Newly-released official documents show that while Conservative ministers believed the prospect of such a sporting clash would be "unacceptable" to their own party, they did not want to pick up the bill if the football authorities were left out of pocket.
England, Scotland and Northern Ireland all qualified for the 1982 World Cup finals held in Spain, with the opening game of the tournament scheduled for the middle of June.
Among the papers released by the National Archives at Kew, west London, is a report by environment secretary Michael Heseltine, written in May 1982 as the taskforce steamed towards the Falklands, warning that British and Argentine players could soon be facing each other on the football pitch.
But while Mr Heseltine, as the Cabinet minister responsible for sport, acknowledged that a match involving one of the home countries against Argentina would be a distasteful prospect, he argued it would be wrong to call for a boycott.
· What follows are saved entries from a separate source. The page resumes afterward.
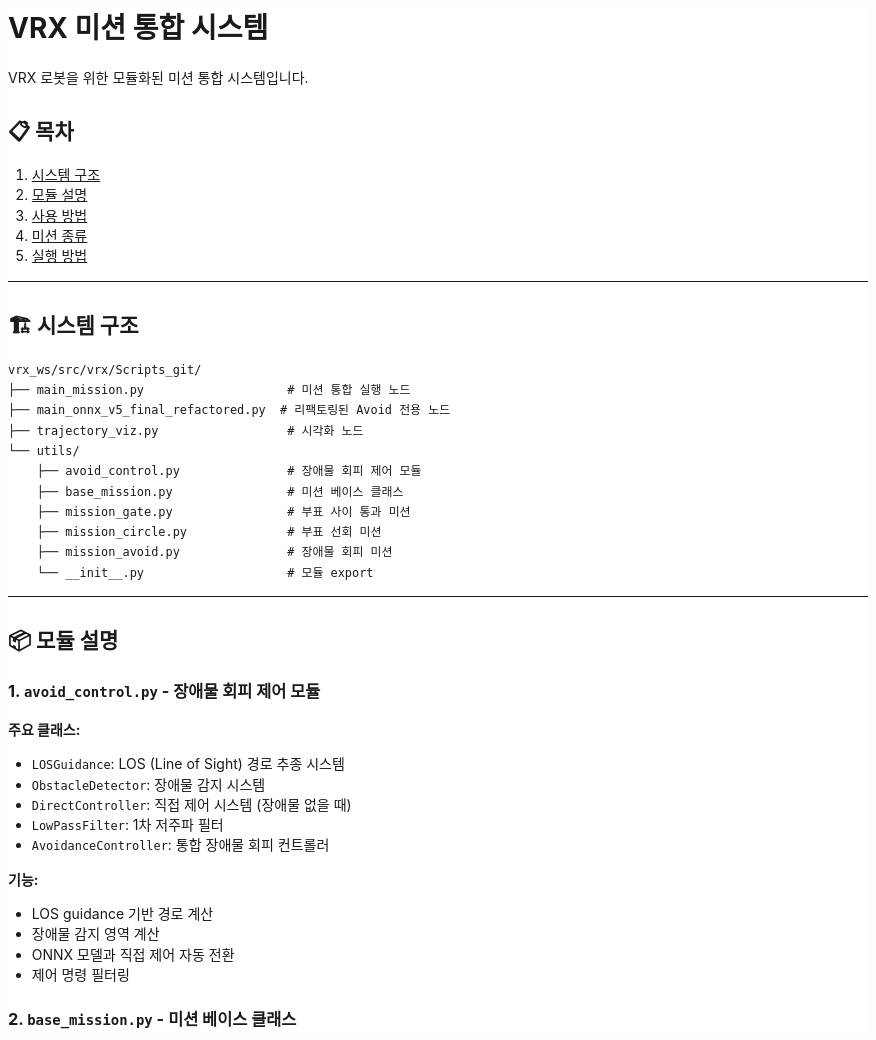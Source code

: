 # VRX 미션 통합 시스템

VRX 로봇을 위한 모듈화된 미션 통합 시스템입니다.

## 📋 목차

1. [시스템 구조](#시스템-구조)
2. [모듈 설명](#모듈-설명)
3. [사용 방법](#사용-방법)
4. [미션 종류](#미션-종류)
5. [실행 방법](#실행-방법)

---

## 🏗️ 시스템 구조

```
vrx_ws/src/vrx/Scripts_git/
├── main_mission.py                    # 미션 통합 실행 노드
├── main_onnx_v5_final_refactored.py  # 리팩토링된 Avoid 전용 노드
├── trajectory_viz.py                  # 시각화 노드
└── utils/
    ├── avoid_control.py               # 장애물 회피 제어 모듈
    ├── base_mission.py                # 미션 베이스 클래스
    ├── mission_gate.py                # 부표 사이 통과 미션
    ├── mission_circle.py              # 부표 선회 미션
    ├── mission_avoid.py               # 장애물 회피 미션
    └── __init__.py                    # 모듈 export
```

---

## 📦 모듈 설명

### 1. `avoid_control.py` - 장애물 회피 제어 모듈

**주요 클래스:**
- `LOSGuidance`: LOS (Line of Sight) 경로 추종 시스템
- `ObstacleDetector`: 장애물 감지 시스템
- `DirectController`: 직접 제어 시스템 (장애물 없을 때)
- `LowPassFilter`: 1차 저주파 필터
- `AvoidanceController`: 통합 장애물 회피 컨트롤러

**기능:**
- LOS guidance 기반 경로 계산
- 장애물 감지 영역 계산
- ONNX 모델과 직접 제어 자동 전환
- 제어 명령 필터링

### 2. `base_mission.py` - 미션 베이스 클래스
Withdrawal by the UK teams would, he said, be greeted as a "moral victory" by the Argentinians while damaging relations with Spain where there was strong support for the Argentine cause. And then there was the cost.
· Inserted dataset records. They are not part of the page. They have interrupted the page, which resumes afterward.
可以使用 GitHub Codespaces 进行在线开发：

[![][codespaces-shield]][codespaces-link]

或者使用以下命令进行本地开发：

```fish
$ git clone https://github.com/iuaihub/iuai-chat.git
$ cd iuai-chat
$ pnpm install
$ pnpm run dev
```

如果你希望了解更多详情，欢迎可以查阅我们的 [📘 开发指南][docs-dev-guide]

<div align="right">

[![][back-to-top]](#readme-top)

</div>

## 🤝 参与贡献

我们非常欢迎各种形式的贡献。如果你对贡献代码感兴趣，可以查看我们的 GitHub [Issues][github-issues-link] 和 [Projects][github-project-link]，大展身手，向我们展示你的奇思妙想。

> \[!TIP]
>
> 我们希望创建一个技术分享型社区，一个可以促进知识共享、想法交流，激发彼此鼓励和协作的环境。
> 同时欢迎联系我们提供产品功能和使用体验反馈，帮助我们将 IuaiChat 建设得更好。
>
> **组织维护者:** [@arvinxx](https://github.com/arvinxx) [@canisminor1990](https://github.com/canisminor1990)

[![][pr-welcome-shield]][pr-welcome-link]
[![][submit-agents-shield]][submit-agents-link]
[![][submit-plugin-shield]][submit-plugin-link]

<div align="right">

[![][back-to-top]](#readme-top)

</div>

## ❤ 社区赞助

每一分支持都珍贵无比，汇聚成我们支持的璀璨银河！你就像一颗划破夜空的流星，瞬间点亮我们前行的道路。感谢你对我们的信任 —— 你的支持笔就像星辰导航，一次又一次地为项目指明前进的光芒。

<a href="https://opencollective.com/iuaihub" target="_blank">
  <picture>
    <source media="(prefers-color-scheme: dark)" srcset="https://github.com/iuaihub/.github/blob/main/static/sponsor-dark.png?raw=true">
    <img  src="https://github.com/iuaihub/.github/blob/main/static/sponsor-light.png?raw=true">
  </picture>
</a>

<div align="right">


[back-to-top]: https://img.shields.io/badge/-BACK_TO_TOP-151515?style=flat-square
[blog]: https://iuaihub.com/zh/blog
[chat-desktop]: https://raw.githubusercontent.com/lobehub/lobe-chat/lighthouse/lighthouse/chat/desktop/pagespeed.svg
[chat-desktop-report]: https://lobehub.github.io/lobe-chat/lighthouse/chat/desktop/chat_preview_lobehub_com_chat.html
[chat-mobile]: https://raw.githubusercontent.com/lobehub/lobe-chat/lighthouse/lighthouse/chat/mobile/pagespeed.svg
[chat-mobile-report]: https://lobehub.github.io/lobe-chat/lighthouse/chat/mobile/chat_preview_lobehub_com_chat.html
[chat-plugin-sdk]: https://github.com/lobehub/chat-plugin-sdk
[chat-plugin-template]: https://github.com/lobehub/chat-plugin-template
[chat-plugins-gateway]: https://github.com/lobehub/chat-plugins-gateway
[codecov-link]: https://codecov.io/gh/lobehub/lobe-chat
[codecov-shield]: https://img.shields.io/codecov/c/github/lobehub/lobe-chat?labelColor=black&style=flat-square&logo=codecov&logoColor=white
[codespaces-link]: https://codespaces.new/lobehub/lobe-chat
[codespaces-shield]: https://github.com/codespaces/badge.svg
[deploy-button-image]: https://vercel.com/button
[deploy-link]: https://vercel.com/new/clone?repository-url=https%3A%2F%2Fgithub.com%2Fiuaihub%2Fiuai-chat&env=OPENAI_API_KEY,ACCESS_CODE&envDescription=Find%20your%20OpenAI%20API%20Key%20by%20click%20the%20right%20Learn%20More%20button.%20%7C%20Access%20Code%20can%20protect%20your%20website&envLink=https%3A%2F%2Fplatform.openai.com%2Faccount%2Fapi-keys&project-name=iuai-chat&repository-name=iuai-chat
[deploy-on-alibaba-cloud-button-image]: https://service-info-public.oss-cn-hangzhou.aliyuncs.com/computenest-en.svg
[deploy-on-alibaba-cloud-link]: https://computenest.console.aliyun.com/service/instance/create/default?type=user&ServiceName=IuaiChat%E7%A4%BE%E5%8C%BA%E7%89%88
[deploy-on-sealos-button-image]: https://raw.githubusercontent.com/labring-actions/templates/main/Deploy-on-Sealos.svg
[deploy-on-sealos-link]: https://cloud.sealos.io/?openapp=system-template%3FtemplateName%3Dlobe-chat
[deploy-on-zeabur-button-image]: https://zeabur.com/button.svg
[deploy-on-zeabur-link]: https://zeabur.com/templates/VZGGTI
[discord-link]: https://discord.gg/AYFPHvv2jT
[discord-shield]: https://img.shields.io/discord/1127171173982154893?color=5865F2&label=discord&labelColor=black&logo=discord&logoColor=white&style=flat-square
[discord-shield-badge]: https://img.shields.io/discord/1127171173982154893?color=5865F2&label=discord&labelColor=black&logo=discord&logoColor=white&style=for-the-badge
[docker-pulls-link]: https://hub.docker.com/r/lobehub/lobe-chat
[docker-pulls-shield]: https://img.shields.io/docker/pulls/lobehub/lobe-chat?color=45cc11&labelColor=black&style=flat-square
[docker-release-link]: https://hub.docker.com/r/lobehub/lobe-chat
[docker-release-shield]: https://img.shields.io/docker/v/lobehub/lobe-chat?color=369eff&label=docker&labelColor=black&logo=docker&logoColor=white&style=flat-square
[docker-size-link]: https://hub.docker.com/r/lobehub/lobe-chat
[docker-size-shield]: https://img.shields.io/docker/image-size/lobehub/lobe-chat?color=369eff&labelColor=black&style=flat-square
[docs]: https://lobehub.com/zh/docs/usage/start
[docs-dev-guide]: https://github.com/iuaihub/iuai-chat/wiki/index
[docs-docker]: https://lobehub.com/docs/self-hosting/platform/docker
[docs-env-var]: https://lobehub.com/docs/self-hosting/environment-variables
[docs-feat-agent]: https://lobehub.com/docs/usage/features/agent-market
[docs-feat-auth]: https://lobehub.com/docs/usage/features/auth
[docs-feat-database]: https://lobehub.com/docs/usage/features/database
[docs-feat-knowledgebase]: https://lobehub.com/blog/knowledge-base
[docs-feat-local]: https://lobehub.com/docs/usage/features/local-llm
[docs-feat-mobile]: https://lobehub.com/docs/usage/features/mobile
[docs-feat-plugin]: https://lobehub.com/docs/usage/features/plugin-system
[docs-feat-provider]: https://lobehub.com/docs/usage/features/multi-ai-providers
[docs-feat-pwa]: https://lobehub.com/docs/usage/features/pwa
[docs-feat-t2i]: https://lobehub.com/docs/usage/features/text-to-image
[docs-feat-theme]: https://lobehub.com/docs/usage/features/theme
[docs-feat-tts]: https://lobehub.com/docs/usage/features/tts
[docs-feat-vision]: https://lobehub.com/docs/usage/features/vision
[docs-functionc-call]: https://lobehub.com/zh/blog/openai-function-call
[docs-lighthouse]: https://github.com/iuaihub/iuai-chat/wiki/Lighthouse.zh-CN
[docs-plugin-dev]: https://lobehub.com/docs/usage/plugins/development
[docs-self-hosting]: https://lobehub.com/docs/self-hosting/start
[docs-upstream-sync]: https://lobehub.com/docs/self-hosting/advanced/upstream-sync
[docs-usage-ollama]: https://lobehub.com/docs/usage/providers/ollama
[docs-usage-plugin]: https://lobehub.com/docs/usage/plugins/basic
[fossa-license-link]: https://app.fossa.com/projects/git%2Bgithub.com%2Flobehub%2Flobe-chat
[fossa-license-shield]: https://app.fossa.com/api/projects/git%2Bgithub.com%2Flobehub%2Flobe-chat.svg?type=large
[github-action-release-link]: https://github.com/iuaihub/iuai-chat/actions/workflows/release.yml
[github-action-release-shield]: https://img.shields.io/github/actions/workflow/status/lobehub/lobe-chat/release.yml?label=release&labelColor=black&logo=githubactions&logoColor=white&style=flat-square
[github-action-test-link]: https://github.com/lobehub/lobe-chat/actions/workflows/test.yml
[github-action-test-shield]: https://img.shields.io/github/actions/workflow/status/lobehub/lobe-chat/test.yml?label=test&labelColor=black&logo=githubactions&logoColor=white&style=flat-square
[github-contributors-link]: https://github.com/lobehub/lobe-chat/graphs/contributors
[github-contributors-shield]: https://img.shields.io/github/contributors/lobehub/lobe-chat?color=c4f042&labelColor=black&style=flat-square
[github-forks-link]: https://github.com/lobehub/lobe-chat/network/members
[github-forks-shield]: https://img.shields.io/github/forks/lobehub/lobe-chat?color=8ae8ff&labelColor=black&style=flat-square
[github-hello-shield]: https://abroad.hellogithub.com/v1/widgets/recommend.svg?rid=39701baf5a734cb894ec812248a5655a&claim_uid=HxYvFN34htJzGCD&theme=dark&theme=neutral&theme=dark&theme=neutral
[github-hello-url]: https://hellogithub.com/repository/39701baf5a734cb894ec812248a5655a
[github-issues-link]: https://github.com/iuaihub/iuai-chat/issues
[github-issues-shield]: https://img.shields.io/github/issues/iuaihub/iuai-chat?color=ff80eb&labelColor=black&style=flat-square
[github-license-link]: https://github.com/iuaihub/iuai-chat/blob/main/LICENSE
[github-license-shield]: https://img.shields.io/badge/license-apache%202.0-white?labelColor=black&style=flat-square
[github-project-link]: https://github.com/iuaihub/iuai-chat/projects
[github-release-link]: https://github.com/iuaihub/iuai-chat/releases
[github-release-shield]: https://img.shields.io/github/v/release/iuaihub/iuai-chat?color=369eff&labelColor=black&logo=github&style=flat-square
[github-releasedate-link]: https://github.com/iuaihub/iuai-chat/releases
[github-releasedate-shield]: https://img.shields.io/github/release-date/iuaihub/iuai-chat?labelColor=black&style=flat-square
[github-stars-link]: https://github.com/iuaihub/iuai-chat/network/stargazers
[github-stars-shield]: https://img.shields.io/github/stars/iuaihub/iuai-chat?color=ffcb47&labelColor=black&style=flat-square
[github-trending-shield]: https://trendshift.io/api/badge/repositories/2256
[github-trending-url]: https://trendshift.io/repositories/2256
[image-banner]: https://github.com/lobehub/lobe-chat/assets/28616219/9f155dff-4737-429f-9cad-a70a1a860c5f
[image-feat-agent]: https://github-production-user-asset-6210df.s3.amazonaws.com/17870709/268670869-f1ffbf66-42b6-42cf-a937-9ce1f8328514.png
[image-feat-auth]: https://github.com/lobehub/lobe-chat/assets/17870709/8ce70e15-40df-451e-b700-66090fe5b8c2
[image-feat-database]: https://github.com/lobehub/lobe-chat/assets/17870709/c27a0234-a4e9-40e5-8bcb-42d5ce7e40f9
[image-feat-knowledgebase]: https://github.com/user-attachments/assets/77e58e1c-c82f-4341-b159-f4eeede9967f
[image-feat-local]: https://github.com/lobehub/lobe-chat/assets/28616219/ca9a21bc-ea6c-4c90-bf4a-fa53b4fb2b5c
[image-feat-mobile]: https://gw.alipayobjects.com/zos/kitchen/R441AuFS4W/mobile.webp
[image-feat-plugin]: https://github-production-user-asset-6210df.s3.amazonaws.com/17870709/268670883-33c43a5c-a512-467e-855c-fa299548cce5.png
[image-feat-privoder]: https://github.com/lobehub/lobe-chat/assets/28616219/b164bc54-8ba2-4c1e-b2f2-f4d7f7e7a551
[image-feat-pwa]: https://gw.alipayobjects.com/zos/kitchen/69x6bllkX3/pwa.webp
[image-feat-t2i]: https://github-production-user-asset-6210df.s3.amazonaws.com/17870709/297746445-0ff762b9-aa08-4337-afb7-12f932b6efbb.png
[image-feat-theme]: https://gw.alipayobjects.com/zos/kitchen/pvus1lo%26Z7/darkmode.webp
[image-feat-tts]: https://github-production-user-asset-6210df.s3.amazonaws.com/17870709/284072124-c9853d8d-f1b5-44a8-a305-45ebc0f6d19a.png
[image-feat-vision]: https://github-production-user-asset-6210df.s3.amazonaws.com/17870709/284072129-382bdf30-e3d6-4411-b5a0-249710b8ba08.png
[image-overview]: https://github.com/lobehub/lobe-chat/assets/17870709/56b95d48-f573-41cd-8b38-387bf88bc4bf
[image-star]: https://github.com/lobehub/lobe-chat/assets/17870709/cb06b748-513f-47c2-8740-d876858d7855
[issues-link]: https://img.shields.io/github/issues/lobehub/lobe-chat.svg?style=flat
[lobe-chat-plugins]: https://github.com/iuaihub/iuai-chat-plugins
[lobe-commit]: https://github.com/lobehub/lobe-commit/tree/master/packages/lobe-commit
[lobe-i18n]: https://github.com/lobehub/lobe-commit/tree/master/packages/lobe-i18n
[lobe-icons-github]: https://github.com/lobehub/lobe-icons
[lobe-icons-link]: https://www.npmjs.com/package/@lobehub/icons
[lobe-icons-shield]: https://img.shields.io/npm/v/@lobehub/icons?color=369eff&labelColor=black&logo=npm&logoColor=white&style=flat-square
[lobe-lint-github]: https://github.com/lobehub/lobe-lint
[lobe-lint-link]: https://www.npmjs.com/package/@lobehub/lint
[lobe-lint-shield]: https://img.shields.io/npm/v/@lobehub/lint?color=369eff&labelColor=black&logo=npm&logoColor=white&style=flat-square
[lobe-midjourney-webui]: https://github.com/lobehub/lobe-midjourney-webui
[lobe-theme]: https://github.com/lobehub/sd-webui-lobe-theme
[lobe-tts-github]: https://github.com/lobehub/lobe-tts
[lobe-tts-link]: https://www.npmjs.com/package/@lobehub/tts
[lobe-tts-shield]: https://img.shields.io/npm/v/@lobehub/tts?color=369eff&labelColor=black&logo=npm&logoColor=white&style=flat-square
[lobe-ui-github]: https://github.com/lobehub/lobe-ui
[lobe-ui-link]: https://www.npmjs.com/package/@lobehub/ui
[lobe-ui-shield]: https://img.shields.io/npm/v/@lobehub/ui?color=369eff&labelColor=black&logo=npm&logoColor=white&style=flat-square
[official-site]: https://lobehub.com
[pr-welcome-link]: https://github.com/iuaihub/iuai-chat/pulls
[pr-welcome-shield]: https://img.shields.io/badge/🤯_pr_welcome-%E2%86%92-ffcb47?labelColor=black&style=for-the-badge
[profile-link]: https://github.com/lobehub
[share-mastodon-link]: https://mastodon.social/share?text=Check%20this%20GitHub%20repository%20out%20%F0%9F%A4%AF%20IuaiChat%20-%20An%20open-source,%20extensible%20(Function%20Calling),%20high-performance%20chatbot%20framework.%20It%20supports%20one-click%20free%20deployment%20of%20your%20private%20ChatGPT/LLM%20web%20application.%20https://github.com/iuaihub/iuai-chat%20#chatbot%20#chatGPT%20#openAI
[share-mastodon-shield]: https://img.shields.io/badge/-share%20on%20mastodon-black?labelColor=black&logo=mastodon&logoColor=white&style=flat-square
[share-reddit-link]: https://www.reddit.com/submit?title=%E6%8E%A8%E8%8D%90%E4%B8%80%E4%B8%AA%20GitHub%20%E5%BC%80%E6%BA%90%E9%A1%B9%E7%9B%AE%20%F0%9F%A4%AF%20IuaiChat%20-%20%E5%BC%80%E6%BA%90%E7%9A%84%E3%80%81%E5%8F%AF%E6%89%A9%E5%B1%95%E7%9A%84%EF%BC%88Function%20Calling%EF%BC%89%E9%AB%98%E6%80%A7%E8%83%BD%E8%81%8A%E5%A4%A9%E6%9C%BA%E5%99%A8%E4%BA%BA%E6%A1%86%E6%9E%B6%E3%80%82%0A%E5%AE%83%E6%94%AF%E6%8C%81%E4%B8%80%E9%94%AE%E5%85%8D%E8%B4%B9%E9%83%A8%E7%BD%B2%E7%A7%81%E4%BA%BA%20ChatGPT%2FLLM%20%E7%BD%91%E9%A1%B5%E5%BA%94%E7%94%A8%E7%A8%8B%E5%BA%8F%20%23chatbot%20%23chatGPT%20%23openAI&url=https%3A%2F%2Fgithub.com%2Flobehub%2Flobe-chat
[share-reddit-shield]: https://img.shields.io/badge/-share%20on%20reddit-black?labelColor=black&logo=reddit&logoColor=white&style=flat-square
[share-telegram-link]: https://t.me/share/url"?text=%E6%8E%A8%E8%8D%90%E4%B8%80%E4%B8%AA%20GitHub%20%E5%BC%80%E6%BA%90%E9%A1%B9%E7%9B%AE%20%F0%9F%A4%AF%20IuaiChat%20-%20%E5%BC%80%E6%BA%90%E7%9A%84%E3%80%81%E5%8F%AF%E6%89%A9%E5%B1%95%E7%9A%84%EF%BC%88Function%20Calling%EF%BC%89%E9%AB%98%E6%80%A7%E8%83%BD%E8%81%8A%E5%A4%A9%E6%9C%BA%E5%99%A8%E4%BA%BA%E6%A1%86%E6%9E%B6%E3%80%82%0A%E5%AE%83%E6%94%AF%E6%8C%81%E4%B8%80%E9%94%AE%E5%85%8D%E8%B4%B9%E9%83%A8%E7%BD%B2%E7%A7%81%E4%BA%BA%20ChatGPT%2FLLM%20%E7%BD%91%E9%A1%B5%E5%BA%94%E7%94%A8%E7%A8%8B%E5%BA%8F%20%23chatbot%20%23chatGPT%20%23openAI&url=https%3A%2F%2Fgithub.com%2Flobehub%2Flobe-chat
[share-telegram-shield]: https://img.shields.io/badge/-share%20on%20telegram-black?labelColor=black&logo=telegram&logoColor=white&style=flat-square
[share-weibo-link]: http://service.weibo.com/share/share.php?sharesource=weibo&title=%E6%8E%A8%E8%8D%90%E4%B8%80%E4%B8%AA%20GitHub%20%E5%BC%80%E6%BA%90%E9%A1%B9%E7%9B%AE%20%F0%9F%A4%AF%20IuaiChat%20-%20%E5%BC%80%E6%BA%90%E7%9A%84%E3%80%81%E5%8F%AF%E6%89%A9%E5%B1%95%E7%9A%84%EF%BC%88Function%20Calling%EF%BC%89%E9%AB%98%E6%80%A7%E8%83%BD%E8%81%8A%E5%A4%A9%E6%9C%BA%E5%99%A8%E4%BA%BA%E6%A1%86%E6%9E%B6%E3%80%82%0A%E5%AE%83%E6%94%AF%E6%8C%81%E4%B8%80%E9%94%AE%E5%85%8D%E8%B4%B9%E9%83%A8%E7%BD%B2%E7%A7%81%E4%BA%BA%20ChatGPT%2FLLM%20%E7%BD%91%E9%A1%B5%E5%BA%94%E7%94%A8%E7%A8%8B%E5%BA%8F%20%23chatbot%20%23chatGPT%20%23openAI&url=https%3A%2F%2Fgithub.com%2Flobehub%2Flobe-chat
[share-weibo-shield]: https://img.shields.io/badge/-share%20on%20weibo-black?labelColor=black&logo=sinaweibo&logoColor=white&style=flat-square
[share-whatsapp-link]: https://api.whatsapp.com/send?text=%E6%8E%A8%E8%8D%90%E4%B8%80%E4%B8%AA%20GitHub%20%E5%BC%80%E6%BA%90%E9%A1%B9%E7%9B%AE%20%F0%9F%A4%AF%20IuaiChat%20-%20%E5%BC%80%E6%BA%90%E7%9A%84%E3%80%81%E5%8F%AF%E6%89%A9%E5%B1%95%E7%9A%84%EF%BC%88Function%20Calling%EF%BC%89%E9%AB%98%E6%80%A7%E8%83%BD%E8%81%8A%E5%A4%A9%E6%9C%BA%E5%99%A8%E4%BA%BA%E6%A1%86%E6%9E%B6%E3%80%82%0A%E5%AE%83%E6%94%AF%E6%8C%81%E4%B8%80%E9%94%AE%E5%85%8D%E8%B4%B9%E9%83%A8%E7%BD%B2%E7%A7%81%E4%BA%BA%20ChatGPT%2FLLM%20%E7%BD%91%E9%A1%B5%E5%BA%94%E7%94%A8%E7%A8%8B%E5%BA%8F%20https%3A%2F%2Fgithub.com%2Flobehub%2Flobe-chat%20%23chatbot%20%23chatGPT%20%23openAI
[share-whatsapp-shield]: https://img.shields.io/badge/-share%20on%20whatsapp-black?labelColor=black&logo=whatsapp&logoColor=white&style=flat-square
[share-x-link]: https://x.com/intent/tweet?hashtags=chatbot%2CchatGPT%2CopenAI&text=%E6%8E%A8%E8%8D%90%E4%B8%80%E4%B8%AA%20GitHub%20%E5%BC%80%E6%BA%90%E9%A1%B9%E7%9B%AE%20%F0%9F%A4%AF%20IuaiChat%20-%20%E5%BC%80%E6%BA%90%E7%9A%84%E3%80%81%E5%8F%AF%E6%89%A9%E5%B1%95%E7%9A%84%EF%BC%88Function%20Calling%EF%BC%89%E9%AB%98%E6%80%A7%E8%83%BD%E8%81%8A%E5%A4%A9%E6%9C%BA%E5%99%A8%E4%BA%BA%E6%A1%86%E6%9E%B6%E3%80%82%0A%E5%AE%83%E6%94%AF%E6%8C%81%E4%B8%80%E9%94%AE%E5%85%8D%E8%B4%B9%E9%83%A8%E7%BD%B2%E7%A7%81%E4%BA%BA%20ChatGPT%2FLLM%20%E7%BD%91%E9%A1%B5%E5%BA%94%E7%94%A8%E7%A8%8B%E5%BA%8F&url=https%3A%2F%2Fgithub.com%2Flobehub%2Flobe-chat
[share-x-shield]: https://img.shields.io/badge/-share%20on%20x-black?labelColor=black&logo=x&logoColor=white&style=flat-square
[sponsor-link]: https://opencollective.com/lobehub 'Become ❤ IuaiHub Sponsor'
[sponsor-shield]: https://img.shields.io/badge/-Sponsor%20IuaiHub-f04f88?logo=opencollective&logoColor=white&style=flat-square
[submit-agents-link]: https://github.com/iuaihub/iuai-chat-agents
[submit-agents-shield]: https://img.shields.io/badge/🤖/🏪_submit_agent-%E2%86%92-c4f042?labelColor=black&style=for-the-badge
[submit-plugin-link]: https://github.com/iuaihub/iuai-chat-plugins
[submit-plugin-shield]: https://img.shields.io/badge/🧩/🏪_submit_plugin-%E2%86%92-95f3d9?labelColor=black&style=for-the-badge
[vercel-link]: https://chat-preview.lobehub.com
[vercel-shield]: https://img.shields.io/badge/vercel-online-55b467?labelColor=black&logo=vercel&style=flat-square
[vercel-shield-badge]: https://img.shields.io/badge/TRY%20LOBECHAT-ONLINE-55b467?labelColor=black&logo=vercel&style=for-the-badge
"The financial consequences of a withdrawal are considerable," he wrote.
"There could be a ban on competing in the 1986 World Cup; a heavy FIFA fine; the possibility of compensation; the cancellation of travel and accommodation arrangements; and players' contracts would have to be met.
"The Scottish and Northern Ireland Football Associations could be bankrupted."
In the event, the Argentines surrendered as the tournament began, and all sides were eliminated without playing each other.